*** Opening of Input records ***

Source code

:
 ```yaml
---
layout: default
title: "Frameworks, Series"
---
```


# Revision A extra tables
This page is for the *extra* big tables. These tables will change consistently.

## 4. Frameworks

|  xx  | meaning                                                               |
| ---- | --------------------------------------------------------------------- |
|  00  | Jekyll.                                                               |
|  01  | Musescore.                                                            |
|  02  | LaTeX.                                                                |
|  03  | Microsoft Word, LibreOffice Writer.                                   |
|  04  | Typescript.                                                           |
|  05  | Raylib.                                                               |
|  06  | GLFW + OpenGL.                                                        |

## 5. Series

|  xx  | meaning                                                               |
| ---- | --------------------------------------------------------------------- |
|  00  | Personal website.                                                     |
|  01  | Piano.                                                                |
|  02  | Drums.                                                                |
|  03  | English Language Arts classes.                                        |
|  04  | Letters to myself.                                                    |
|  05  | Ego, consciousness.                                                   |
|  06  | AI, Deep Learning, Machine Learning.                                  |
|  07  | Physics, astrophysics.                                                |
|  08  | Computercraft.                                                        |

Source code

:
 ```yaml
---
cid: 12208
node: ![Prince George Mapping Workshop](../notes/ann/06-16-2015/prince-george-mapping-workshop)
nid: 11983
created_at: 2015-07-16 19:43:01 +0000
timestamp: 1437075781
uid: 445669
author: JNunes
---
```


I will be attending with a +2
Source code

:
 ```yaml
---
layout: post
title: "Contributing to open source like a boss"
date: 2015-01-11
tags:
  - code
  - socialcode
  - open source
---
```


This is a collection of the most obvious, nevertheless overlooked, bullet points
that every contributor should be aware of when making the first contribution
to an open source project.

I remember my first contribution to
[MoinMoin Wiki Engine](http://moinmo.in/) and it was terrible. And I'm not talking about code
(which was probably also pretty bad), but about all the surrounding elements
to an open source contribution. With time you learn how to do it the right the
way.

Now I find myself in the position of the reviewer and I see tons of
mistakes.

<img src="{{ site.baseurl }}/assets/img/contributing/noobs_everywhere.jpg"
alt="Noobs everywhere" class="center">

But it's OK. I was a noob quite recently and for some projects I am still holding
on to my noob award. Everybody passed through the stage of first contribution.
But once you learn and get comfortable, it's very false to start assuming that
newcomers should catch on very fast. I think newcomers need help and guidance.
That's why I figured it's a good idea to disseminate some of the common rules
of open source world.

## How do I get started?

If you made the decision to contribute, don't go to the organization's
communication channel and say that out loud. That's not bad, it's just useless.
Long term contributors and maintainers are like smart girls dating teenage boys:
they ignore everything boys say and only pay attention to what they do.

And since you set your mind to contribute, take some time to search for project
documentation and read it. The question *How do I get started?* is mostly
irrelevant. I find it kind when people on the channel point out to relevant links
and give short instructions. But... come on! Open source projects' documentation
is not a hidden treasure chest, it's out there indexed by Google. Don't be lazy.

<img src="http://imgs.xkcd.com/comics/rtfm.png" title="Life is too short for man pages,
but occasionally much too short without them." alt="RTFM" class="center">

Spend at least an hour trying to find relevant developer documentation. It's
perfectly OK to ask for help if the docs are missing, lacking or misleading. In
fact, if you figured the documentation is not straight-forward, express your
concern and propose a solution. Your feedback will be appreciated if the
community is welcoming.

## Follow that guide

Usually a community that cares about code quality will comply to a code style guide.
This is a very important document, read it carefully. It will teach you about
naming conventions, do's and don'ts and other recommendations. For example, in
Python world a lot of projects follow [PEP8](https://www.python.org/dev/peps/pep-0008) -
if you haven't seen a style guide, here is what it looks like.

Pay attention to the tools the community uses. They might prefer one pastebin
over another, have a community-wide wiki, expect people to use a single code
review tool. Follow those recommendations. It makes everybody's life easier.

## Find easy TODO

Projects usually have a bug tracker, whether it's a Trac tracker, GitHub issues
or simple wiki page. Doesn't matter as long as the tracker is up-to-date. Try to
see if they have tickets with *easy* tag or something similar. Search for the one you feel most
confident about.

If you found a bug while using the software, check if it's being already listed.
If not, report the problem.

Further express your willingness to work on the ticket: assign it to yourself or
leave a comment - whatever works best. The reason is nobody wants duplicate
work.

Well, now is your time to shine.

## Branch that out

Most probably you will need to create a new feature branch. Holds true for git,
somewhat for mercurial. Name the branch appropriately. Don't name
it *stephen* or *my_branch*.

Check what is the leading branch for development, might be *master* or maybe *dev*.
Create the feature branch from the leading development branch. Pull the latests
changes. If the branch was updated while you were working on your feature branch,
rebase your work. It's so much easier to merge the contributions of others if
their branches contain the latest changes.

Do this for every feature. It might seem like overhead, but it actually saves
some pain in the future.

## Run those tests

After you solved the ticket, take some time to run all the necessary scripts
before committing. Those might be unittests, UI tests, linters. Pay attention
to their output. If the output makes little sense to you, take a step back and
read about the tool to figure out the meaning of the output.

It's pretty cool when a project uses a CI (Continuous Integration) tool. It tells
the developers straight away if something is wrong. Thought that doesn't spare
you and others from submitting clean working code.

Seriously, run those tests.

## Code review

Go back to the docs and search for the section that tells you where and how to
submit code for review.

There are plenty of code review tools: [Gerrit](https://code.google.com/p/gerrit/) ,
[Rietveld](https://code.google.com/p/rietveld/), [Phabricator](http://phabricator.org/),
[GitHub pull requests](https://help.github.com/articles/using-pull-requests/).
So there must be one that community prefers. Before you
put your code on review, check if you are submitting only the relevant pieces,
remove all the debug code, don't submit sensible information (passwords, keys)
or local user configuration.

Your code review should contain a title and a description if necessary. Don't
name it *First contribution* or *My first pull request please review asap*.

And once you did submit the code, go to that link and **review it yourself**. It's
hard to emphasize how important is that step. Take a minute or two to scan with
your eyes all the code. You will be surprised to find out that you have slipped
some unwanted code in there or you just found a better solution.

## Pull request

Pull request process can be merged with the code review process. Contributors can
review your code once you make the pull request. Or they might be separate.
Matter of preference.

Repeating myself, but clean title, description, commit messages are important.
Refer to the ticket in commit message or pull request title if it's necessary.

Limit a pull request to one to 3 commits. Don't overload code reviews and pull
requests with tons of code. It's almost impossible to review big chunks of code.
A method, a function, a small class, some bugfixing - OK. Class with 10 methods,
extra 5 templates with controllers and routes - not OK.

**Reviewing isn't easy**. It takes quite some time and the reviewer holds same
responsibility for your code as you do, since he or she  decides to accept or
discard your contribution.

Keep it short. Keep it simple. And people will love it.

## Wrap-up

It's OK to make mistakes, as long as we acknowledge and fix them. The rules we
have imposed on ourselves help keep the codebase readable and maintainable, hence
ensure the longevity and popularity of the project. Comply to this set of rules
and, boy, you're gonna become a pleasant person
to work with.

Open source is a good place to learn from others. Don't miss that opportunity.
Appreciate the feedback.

*** Close of Input records ***

### Work instructions
Please write out exactly the lines from the start of the data through the line that contains "Deep Learning, Machine", both ends included, and nothing else.

### Task answer
Source code

:
 ```yaml
---
layout: default
title: "Frameworks, Series"
---
```


# Revision A extra tables
This page is for the *extra* big tables. These tables will change consistently.

## 4. Frameworks

|  xx  | meaning                                                               |
| ---- | --------------------------------------------------------------------- |
|  00  | Jekyll.                                                               |
|  01  | Musescore.                                                            |
|  02  | LaTeX.                                                                |
|  03  | Microsoft Word, LibreOffice Writer.                                   |
|  04  | Typescript.                                                           |
|  05  | Raylib.                                                               |
|  06  | GLFW + OpenGL.                                                        |

## 5. Series

|  xx  | meaning                                                               |
| ---- | --------------------------------------------------------------------- |
|  00  | Personal website.                                                     |
|  01  | Piano.                                                                |
|  02  | Drums.                                                                |
|  03  | English Language Arts classes.                                        |
|  04  | Letters to myself.                                                    |
|  05  | Ego, consciousness.                                                   |
|  06  | AI, Deep Learning, Machine Learning.                                  |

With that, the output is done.